Quoting PierreW <wamrewam@googlemail.com>:
Hello,
I need to parse two big XML files in a row (30+MB each). I have tried
both REXML and Hpricot. They do work. Thing is, with both libraries,
the parsing of each file takes a huge amount of memory: more than
700MB each!
So I was wondering:
- is it normal that parsing a 30MB file takes 700MB of memory? Could
it be that something is wrong with the file? Is there an alternative
way to deal with such big files?
- is there a way to force the release of the memory when I don't need
the file anymore? At the moment it is not released instantly after the
first file, so I end up with 1.5GB memory use.
Generally XML libraries keep the whole content, including whitespace, in an
easily searchable tree structured data structure, often plus the original
text, plus overhead.
I have reduced the code to the minimum to isolate the memory issue:
xml = File.read("myfile.xml")
doc = REXML::Document.new(xml) or doc = Hpricot.XML(xml)
doc = nil
and repeat with the second file.
Also, I tried libxml in case.
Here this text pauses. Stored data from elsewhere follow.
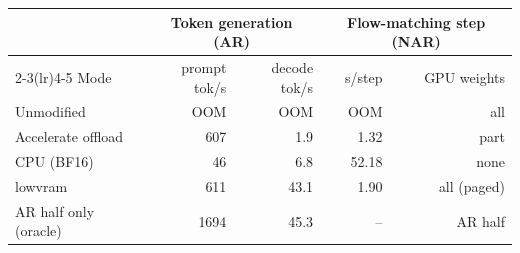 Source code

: \begin{tabular}{lrrrr}
\toprule
 & \multicolumn{2}{c}{Token generation (AR)} & \multicolumn{2}{c}{Flow-matching step (NAR)} \\
\cmidrule(lr){2-3}\cmidrule(lr){4-5}
Mode & prompt tok/s & decode tok/s & s/step & GPU weights \\
\midrule
Unmodified & OOM & OOM & OOM & all \\
Accelerate offload & 607 & 1.9 & 1.32 & part \\
CPU (BF16) & 46 & 6.8 & 52.18 & none \\
lowvram & 611 & 43.1 & 1.90 & all (paged) \\
AR half only (oracle) & 1694 & 45.3 & -- & AR half \\
\bottomrule
\end{tabular}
I get an error message that I can't
explain:
LibXML::XML::Error (Fatal error: Input is not proper UTF-8, indicate
encoding ! yet the file is UTF-8 as far as I can tell.
LibXML is very picky about UTF-8 and I have not been able to figure how to get
it to recover and continue parsing. Since Hpricot and Nokogiri are less
picky and they use LibXML, I presume it is possible.
Whenever I have dug into the source file in question, there has been a
non-UTF8 character. Look at the reader.line_number and reader.column_number
values for where.
As another person has suggested, the SAX API does not keep the whole file or
DOM in memory and uses much less memory. Also look at XML::Reader interface,
it is very fast and not at all memory hungry. Your code will probably not be
as pretty as with the DOM APIs, but sometimes it is worth the trade offs.
Switching from FeedTools to read RSS feeds to XML::Reader to grab just what my
app needs resulted in a speed up of better than 10x, maybe 100x. This is
applicable if your code is handling multiple XML schemas (there are at least 6
different RSS schema with varying interpretations, for some fields the whole
DOM is searched 10 times; once thru with custom code is ugly, but worth it in
my application).
HTH,
Jeffrey